Convert meeting transcripts into structured minutes with decision tracking, task assignment, three-tier summaries, and cross-meeting correlation.
---
name: minutes-taker
display_name: AI Meeting Minutes
description: Convert meeting transcripts into structured minutes with decision tracking, task assignment, three-tier summaries, and cross-meeting correlation.
author: harry
version: 1.1.0
license: MIT
type: skill
tags:
- meeting-minutes
- productivity
- documentation
- collaboration
model: deepseek
created_at: 2026-06-14
---
# AI Meeting Minutes (minutes-taker)
Convert meeting transcripts or text into structured, actionable minutes.

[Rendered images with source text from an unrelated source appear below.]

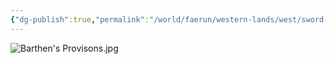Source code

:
 ```yaml
---
{"dg-publish":true,"permalink":"/world/faerun/western-lands/west/sword-coast/phandalin/barthen-s-provisions/"}
---
```


![Barthen's Provisons.jpg](/img/user/Images/DungeonDraft/Barthen's%20Provisions/Barthen's%20Provisons.jpg)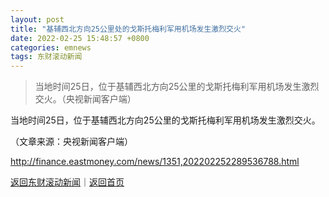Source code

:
 ```yaml
---
layout: post
title: "基辅西北方向25公里处的戈斯托梅利军用机场发生激烈交火"
date: 2022-02-25 15:48:57 +0800
categories: emnews
tags: 东财滚动新闻
---
```

> 当地时间25日，位于基辅西北方向25公里的戈斯托梅利军用机场发生激烈交火。（央视新闻客户端）

<p>当地时间25日，位于基辅西北方向25公里的戈斯托梅利军用机场发生激烈交火。</p><p class="em_media">（文章来源：央视新闻客户端）</p>

<http://finance.eastmoney.com/news/1351,202202252289536788.html>

[返回东财滚动新闻](//finews.withounder.com/emnews/)｜[返回首页](//finews.withounder.com/)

The skill extracts decisions, action items, risks, and key dates, generates three-tier summaries (one-liner → three-para → full), and tracks decisions and todos across meetings.
**Core strengths**: Decision chain tracking across meetings, todo lifecycle management (extract → assign → track → remind), and three-level summaries for different consumption contexts.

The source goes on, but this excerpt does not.